DATA SUPPLIED:
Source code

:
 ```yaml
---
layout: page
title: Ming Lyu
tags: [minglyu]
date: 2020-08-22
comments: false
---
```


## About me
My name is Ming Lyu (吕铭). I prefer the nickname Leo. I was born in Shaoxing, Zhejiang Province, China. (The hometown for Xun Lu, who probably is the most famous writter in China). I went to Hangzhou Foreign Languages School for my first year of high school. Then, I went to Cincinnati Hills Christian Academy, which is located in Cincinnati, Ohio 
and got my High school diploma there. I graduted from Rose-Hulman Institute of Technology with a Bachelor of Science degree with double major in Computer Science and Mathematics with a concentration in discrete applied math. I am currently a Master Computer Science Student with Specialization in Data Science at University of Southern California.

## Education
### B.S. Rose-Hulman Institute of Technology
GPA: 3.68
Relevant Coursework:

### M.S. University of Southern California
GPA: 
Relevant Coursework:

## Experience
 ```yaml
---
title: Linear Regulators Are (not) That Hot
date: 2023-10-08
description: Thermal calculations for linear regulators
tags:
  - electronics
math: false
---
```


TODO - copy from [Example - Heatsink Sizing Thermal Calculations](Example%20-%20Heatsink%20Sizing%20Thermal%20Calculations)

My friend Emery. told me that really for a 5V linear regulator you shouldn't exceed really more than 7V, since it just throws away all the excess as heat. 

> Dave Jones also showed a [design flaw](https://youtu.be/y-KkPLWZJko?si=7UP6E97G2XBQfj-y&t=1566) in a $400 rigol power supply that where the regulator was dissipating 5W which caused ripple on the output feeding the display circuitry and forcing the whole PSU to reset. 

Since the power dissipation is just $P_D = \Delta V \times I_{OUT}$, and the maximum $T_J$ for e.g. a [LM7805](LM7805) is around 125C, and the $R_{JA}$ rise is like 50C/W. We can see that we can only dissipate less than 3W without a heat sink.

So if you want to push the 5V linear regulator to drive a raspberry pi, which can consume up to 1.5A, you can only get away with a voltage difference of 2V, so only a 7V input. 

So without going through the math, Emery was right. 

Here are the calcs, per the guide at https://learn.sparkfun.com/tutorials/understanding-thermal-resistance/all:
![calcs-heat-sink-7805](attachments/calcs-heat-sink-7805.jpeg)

TASK:
Scan the data above for the word "title" and report every line where it is found.

RESPONSE:
title: Ming Lyu
title: Linear Regulators Are (not) That Hot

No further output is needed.